D’autres perturbations pèsent sur les chaînes d’approvisionnement: la congestion des ports et la pénurie de conteneurs rendent plus difficile le transport des marchandises.

Dans un scénario idéal, le choc de demande observé en cette sortie de pandémie devrait être accompagné par un ajustement de l’offre de camions et de main d’œuvre. Alors même qu’un certain ajustement de l’offre est envisageable à moyen-terme, certains facteurs – par exemple la pénurie de main d’œuvre – semblent être d’ordre structurels et pourraient donc exercer une inflation durable des prix du fret routier.

Le consommateur devra «payer la note»

L’incapacité du fret routier à répondre à la demande a des répercussions inflationnistes à plusieurs niveaux.

Premier exemple: la hausse du prix du carburant à la pompe. Cette hausse n’est pas due à une pénurie d’essence, mais aux délais de livraison dus à la pénurie de chauffeurs routiers. Conséquence: les stations-services augmentent leurs prix, ce qui constitue une bonne nouvelle pour des sociétés telles que Chevron, Exxon et Shell mais une mauvaise pour les consommateurs.

Autre exemple: la hausse des salaires des chauffeurs routiers. Alors que la pénurie de main d’œuvre continue de s’aggraver et que la demande de chauffeurs augmente, les salaires des routiers s’envolent. Cette hausse est répercutée sur les tarifs de fret.

Les sociétés de transport ne se contentent d’ailleurs pas de répercuter uniquement la hausse des salaires. Dans un contexte de forte demande et d’offre limitée, il est d’autant plus aisé pour les sociétés de fret d’augmenter leurs prix.

Cette situation est favorable aux professionnels du secteur mais l’est moins pour le consommateur qui doit absorber ces pressions inflationnistes. Il sera également intéressant d’étudier le comportement d’une société comme Amazon, qui a jusqu’à maintenant pris à sa charge les frais de livraison des membres «Prime».

Les titres de transport peuvent-ils en profiter?

Les principaux leaders de l’industrie semblent devoir bénéficier de cette situation.

JB Hunt Transport Services (JBHT) prévoit une croissance de son bénéfice par action de 37% en 2021 et de 14% en 2022. Le titre est en hausse de près de 30% depuis le début de l’année et se traite sur un généreux multiple prix/bénéfices (12 derniers mois) de plus de 33x.

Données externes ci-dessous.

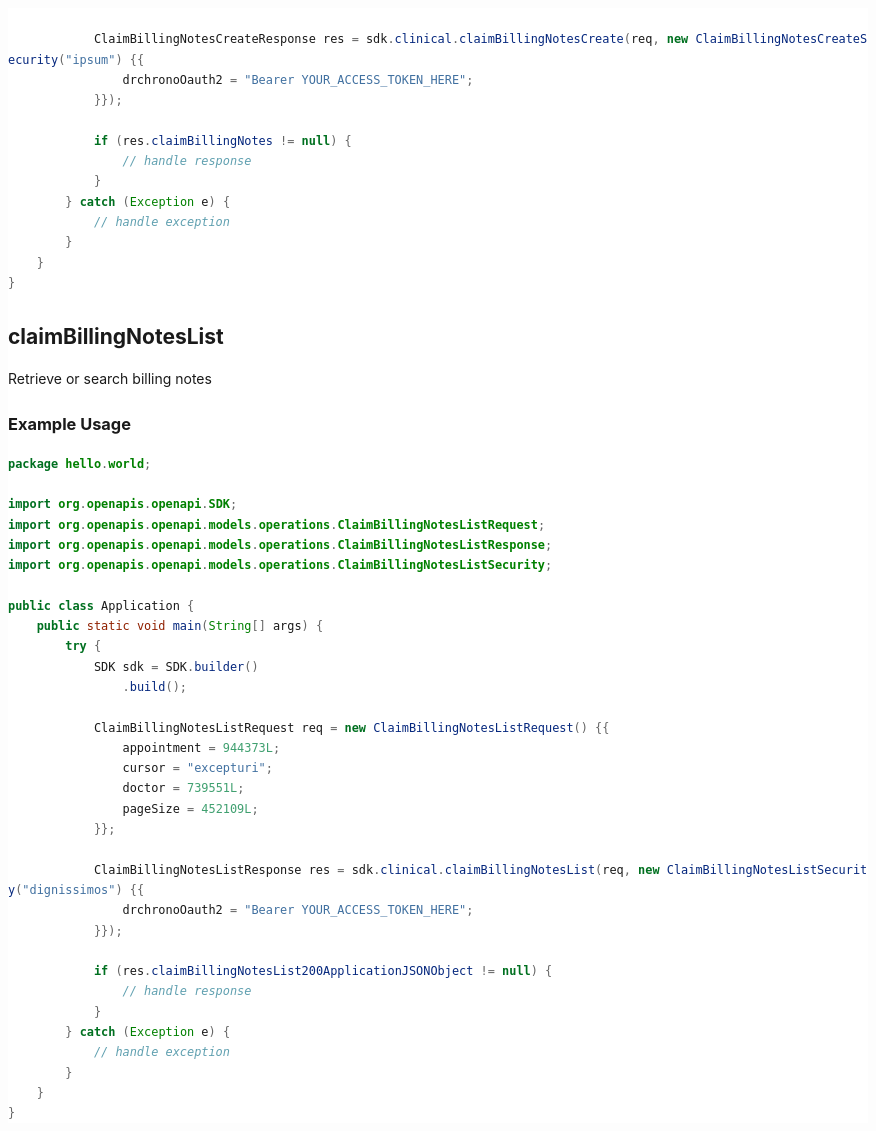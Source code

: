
 ```java

            ClaimBillingNotesCreateResponse res = sdk.clinical.claimBillingNotesCreate(req, new ClaimBillingNotesCreateSecurity("ipsum") {{
                drchronoOauth2 = "Bearer YOUR_ACCESS_TOKEN_HERE";
            }});

            if (res.claimBillingNotes != null) {
                // handle response
            }
        } catch (Exception e) {
            // handle exception
        }
    }
}
```

## claimBillingNotesList

Retrieve or search billing notes

### Example Usage

```java
package hello.world;

import org.openapis.openapi.SDK;
import org.openapis.openapi.models.operations.ClaimBillingNotesListRequest;
import org.openapis.openapi.models.operations.ClaimBillingNotesListResponse;
import org.openapis.openapi.models.operations.ClaimBillingNotesListSecurity;

public class Application {
    public static void main(String[] args) {
        try {
            SDK sdk = SDK.builder()
                .build();

            ClaimBillingNotesListRequest req = new ClaimBillingNotesListRequest() {{
                appointment = 944373L;
                cursor = "excepturi";
                doctor = 739551L;
                pageSize = 452109L;
            }};            

            ClaimBillingNotesListResponse res = sdk.clinical.claimBillingNotesList(req, new ClaimBillingNotesListSecurity("dignissimos") {{
                drchronoOauth2 = "Bearer YOUR_ACCESS_TOKEN_HERE";
            }});

            if (res.claimBillingNotesList200ApplicationJSONObject != null) {
                // handle response
            }
        } catch (Exception e) {
            // handle exception
        }
    }
}
```
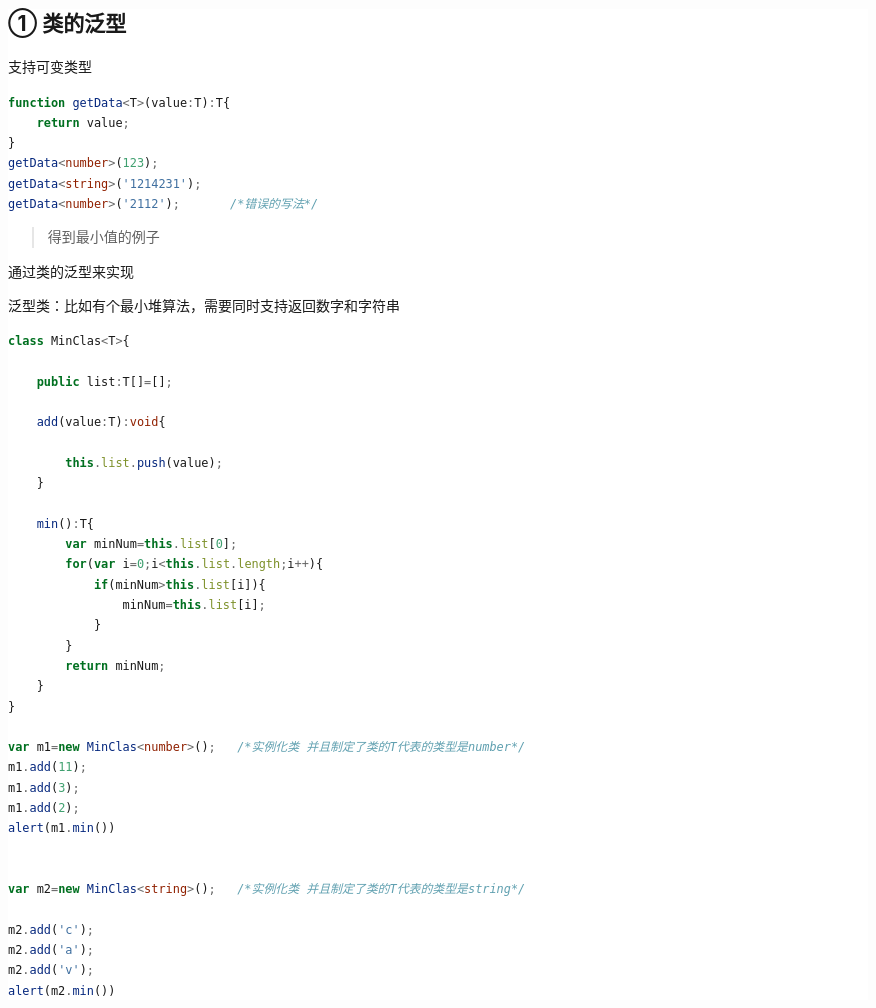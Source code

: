 ## ① 类的泛型

支持可变类型<T>

```typescript
function getData<T>(value:T):T{
	return value;
}
getData<number>(123);
getData<string>('1214231');
getData<number>('2112');       /*错误的写法*/  
```



> 得到最小值的例子

通过类的泛型来实现

泛型类：比如有个最小堆算法，需要同时支持返回数字和字符串

```typescript
class MinClas<T>{

    public list:T[]=[];

    add(value:T):void{

        this.list.push(value);
    }

    min():T{        
        var minNum=this.list[0];
        for(var i=0;i<this.list.length;i++){
            if(minNum>this.list[i]){
                minNum=this.list[i];
            }
        }
        return minNum;
    }
}

var m1=new MinClas<number>();   /*实例化类 并且制定了类的T代表的类型是number*/
m1.add(11);
m1.add(3);
m1.add(2);
alert(m1.min())


var m2=new MinClas<string>();   /*实例化类 并且制定了类的T代表的类型是string*/

m2.add('c');
m2.add('a');
m2.add('v');
alert(m2.min())

```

Knight-Swift Transportation Holdings (KNX) bénéficient directement de la hausse du prix des transports de marchandises. Ils exploitent la plus grande flotte de camions remorques aux États-Unis et passent des contrats avec des fournisseurs d’équipements tiers. Il y a deux semaines, ils ont publié des bénéfices en hausse de 88% en glissement annuel. Le titre est en hausse de plus de 2% depuis le début de l’année.

Schneider National (SNDR) a revu à la hausse ses prévisions de bénéfice par action pour 2021 après avoir vu son résultat net augmenter de 30% en 2020.

La flotte d’US Xpress Enterprises (USX) comprends environ 6’900 camions remorques et environ 15’500 remorques, dont environ 2’000 camions fournis par des entrepreneurs indépendants. Le titre est en forte hausse depuis le début de l’année (+60%).

Werner Enterprises (WERN), l’une des plus grandes entreprises de transport et de logistique des États-Unis, a annoncé un bénéfice d’exploitation record pour le premier trimestre.

XPO Logistics (XPO), très impliqué dans les chaines d’approvisionnement, a publié un chiffre d’affaires trimestriel de 4,8 milliards de dollars, le plus élevé jamais enregistré par l’entreprise.

La forte surperformance du secteur démontre également le changement de «leadership» au sein du marché d’actions. Alors que les titres technologiques et d’autres secteurs de croissance avaient fortement surperformé les principaux indices ces dernières années, ce sont désormais les titres de sociétés dites «cycliques» capables de répercuter la hausse des prix sur les consommateurs qui bénéficient le plus de la reprise économique.

Toute la question est de savoir si ces hausses de prix sont «transitoires» (pour reprendre l’expression de la Réserve Fédérale) ou si cette inflation pourrait se pérenniser.